Provided data ->
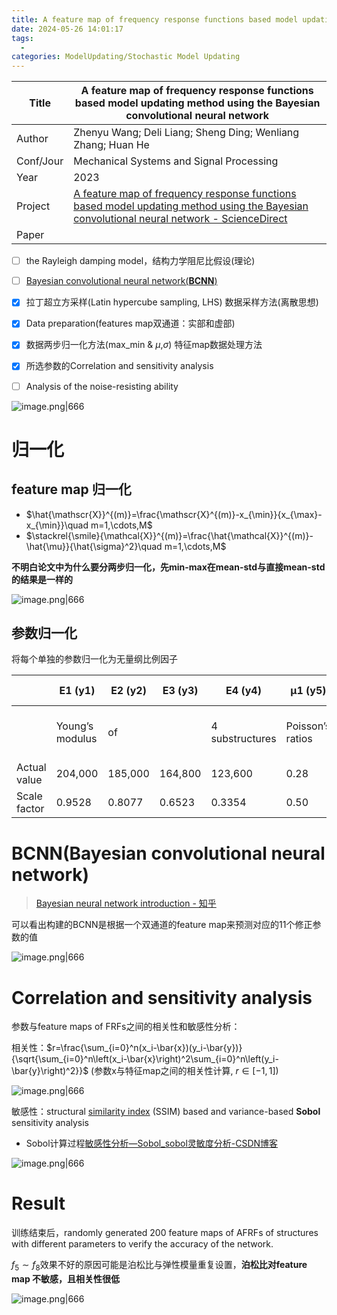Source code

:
 ```yaml
---
title: A feature map of frequency response functions based model updating method using the Bayesian convolutional neural network
date: 2024-05-26 14:01:17
tags:
  - 
categories: ModelUpdating/Stochastic Model Updating
---
```


| Title     | A feature map of frequency response functions based model updating method using the Bayesian convolutional neural network                                                                                                                                           |
| --------- | ------------------------------------------------------------------------------------------------------------------------------------------------------------------------------------------------------------------------------------------------------------------- |
| Author    | Zhenyu Wang; Deli Liang; Sheng Ding; Wenliang Zhang; Huan He                                                                                                                                                                                                        |
| Conf/Jour | Mechanical Systems and Signal Processing                                                                                                                                                                                                                            |
| Year      | 2023                                                                                                                                                                                                                                                                |
| Project   | [A feature map of frequency response functions based model updating method using the Bayesian convolutional neural network - ScienceDirect](https://www.sciencedirect.com/science/article/pii/S0888327023007264?ref=pdf_download&fr=RR-2&rr=87df480b9ca904d1#s0030) |
| Paper     |                                                                                                                                                                                                                                                                     |



<!-- more -->

- [ ] the Rayleigh damping model，结构力学阻尼比假设(理论)
- [ ] [Bayesian convolutional neural network(**BCNN**)](https://arxiv.org/pdf/1901.02731)
- [x] 拉丁超立方采样(Latin hypercube sampling, LHS) 数据采样方法(离散思想)
- [x] Data preparation(features map双通道：实部和虚部)
- [x] 数据两步归一化方法(max_min & $\mu$,$\sigma$) 特征map数据处理方法
- [x] 所选参数的Correlation and sensitivity analysis
- [ ] Analysis of the noise-resisting ability


![image.png|666](https://raw.githubusercontent.com/qiyun71/Blog_images/main/MyBlogPic/202403/20240526140006.png)


# 归一化

## feature map 归一化

- $\hat{\mathscr{X}}^{(m)}=\frac{\mathscr{X}^{(m)}-x_{\min}}{x_{\max}-x_{\min}}\quad m=1,\cdots,M$
- $\stackrel{\smile}{\mathcal{X}}^{(m)}=\frac{\hat{\mathcal{X}}^{(m)}-\hat{\mu}}{\hat{\sigma}^2}\quad m=1,\cdots,M$

**不明白论文中为什么要分两步归一化，先min-max在mean-std与直接mean-std的结果是一样的**

![image.png|666](https://raw.githubusercontent.com/qiyun71/Blog_images/main/MyBlogPic/202403/20240527112135.png)


## 参数归一化
将每个单独的参数归一化为无量纲比例因子

|              | E1 (y1)         | E2 (y2) | E3 (y3) | E4 (y4)         | μ1 (y5)          | μ2 (y6) | μ3 (y7) | μ4 (y8)         | ζ1 (y9)        | ζ2 (y10) | ζ3 (y11)           |
| ------------ | --------------- | ------- | ------- | --------------- | ---------------- | ------- | ------- | --------------- | -------------- | -------- | ------------------ |
|              | Young’s modulus | of      |         | 4 substructures | Poisson’s ratios | of      |         | 4 substructures | Damping ratios | of       | the lowest 3 modes |
| Actual value | 204,000         | 185,000 | 164,800 | 123,600         | 0.28             | 0.24    | 0.26    | 0.31            | 0.028          | 0.035    | 0.056              |
| Scale factor | 0.9528          | 0.8077  | 0.6523  | 0.3354          | 0.50             | 0.10    | 0.30    | 0.80            | 0.300          | 0.417    | 0.767              |


# BCNN(Bayesian convolutional neural network)

> [Bayesian neural network introduction - 知乎](https://zhuanlan.zhihu.com/p/79715409)

可以看出构建的BCNN是根据一个双通道的feature map来预测对应的11个修正参数的值

![image.png|666](https://raw.githubusercontent.com/qiyun71/Blog_images/main/MyBlogPic/202403/20240526141041.png)



# Correlation and sensitivity analysis

参数与feature maps of FRFs之间的相关性和敏感性分析：

相关性：$r=\frac{\sum_{i=0}^n(x_i-\bar{x})(y_i-\bar{y})}{\sqrt{\sum_{i=0}^n\left(x_i-\bar{x}\right)^2\sum_{i=0}^n\left(y_i-\bar{y}\right)^2}}$ (参数x与特征map之间的相关性计算, $r \in [-1,1]$)

![image.png|666](https://raw.githubusercontent.com/qiyun71/Blog_images/main/MyBlogPic/202403/20240527105341.png)


敏感性：structural [similarity index](https://www.sciencedirect.com/topics/engineering/similarity-index "Learn more about similarity index from ScienceDirect's AI-generated Topic Pages") (SSIM) based and variance-based **Sobol** sensitivity analysis
- Sobol计算过程[敏感性分析—Sobol_sobol灵敏度分析-CSDN博客](https://blog.csdn.net/xiaosebi1111/article/details/46517409)

![image.png|666](https://raw.githubusercontent.com/qiyun71/Blog_images/main/MyBlogPic/202403/20240527105331.png)


# Result



训练结束后，randomly generated 200 feature maps of AFRFs of structures with different parameters to verify the accuracy of the network.

$f_{5}\sim f_{8}$效果不好的原因可能是泊松比与弹性模量重复设置，**泊松比对feature map 不敏感，且相关性很低**

![image.png|666](https://raw.githubusercontent.com/qiyun71/Blog_images/main/MyBlogPic/202403/20240527104905.png)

Task statement -> Reproduce every line above as written, skipping pictures.

Result ->
Source code

:
 ```yaml
---
title: A feature map of frequency response functions based model updating method using the Bayesian convolutional neural network
date: 2024-05-26 14:01:17
tags:
  - 
categories: ModelUpdating/Stochastic Model Updating
---
```


| Title     | A feature map of frequency response functions based model updating method using the Bayesian convolutional neural network                                                                                                                                           |
| --------- | ------------------------------------------------------------------------------------------------------------------------------------------------------------------------------------------------------------------------------------------------------------------- |
| Author    | Zhenyu Wang; Deli Liang; Sheng Ding; Wenliang Zhang; Huan He                                                                                                                                                                                                        |
| Conf/Jour | Mechanical Systems and Signal Processing                                                                                                                                                                                                                            |
| Year      | 2023                                                                                                                                                                                                                                                                |
| Project   | [A feature map of frequency response functions based model updating method using the Bayesian convolutional neural network - ScienceDirect](https://www.sciencedirect.com/science/article/pii/S0888327023007264?ref=pdf_download&fr=RR-2&rr=87df480b9ca904d1#s0030) |
| Paper     |                                                                                                                                                                                                                                                                     |



<!-- more -->

- [ ] the Rayleigh damping model，结构力学阻尼比假设(理论)
- [ ] [Bayesian convolutional neural network(**BCNN**)](https://arxiv.org/pdf/1901.02731)
- [x] 拉丁超立方采样(Latin hypercube sampling, LHS) 数据采样方法(离散思想)
- [x] Data preparation(features map双通道：实部和虚部)
- [x] 数据两步归一化方法(max_min & $\mu$,$\sigma$) 特征map数据处理方法
- [x] 所选参数的Correlation and sensitivity analysis
- [ ] Analysis of the noise-resisting ability


![image.png|666](https://raw.githubusercontent.com/qiyun71/Blog_images/main/MyBlogPic/202403/20240526140006.png)


# 归一化

## feature map 归一化

- $\hat{\mathscr{X}}^{(m)}=\frac{\mathscr{X}^{(m)}-x_{\min}}{x_{\max}-x_{\min}}\quad m=1,\cdots,M$
- $\stackrel{\smile}{\mathcal{X}}^{(m)}=\frac{\hat{\mathcal{X}}^{(m)}-\hat{\mu}}{\hat{\sigma}^2}\quad m=1,\cdots,M$

**不明白论文中为什么要分两步归一化，先min-max在mean-std与直接mean-std的结果是一样的**

![image.png|666](https://raw.githubusercontent.com/qiyun71/Blog_images/main/MyBlogPic/202403/20240527112135.png)


## 参数归一化
将每个单独的参数归一化为无量纲比例因子

|              | E1 (y1)         | E2 (y2) | E3 (y3) | E4 (y4)         | μ1 (y5)          | μ2 (y6) | μ3 (y7) | μ4 (y8)         | ζ1 (y9)        | ζ2 (y10) | ζ3 (y11)           |
| ------------ | --------------- | ------- | ------- | --------------- | ---------------- | ------- | ------- | --------------- | -------------- | -------- | ------------------ |
|              | Young’s modulus | of      |         | 4 substructures | Poisson’s ratios | of      |         | 4 substructures | Damping ratios | of       | the lowest 3 modes |
| Actual value | 204,000         | 185,000 | 164,800 | 123,600         | 0.28             | 0.24    | 0.26    | 0.31            | 0.028          | 0.035    | 0.056              |
| Scale factor | 0.9528          | 0.8077  | 0.6523  | 0.3354          | 0.50             | 0.10    | 0.30    | 0.80            | 0.300          | 0.417    | 0.767              |


# BCNN(Bayesian convolutional neural network)

> [Bayesian neural network introduction - 知乎](https://zhuanlan.zhihu.com/p/79715409)

可以看出构建的BCNN是根据一个双通道的feature map来预测对应的11个修正参数的值

![image.png|666](https://raw.githubusercontent.com/qiyun71/Blog_images/main/MyBlogPic/202403/20240526141041.png)



# Correlation and sensitivity analysis

参数与feature maps of FRFs之间的相关性和敏感性分析：

相关性：$r=\frac{\sum_{i=0}^n(x_i-\bar{x})(y_i-\bar{y})}{\sqrt{\sum_{i=0}^n\left(x_i-\bar{x}\right)^2\sum_{i=0}^n\left(y_i-\bar{y}\right)^2}}$ (参数x与特征map之间的相关性计算, $r \in [-1,1]$)

![image.png|666](https://raw.githubusercontent.com/qiyun71/Blog_images/main/MyBlogPic/202403/20240527105341.png)


敏感性：structural [similarity index](https://www.sciencedirect.com/topics/engineering/similarity-index "Learn more about similarity index from ScienceDirect's AI-generated Topic Pages") (SSIM) based and variance-based **Sobol** sensitivity analysis
- Sobol计算过程[敏感性分析—Sobol_sobol灵敏度分析-CSDN博客](https://blog.csdn.net/xiaosebi1111/article/details/46517409)

![image.png|666](https://raw.githubusercontent.com/qiyun71/Blog_images/main/MyBlogPic/202403/20240527105331.png)


# Result



训练结束后，randomly generated 200 feature maps of AFRFs of structures with different parameters to verify the accuracy of the network.

$f_{5}\sim f_{8}$效果不好的原因可能是泊松比与弹性模量重复设置，**泊松比对feature map 不敏感，且相关性很低**

![image.png|666](https://raw.githubusercontent.com/qiyun71/Blog_images/main/MyBlogPic/202403/20240527104905.png)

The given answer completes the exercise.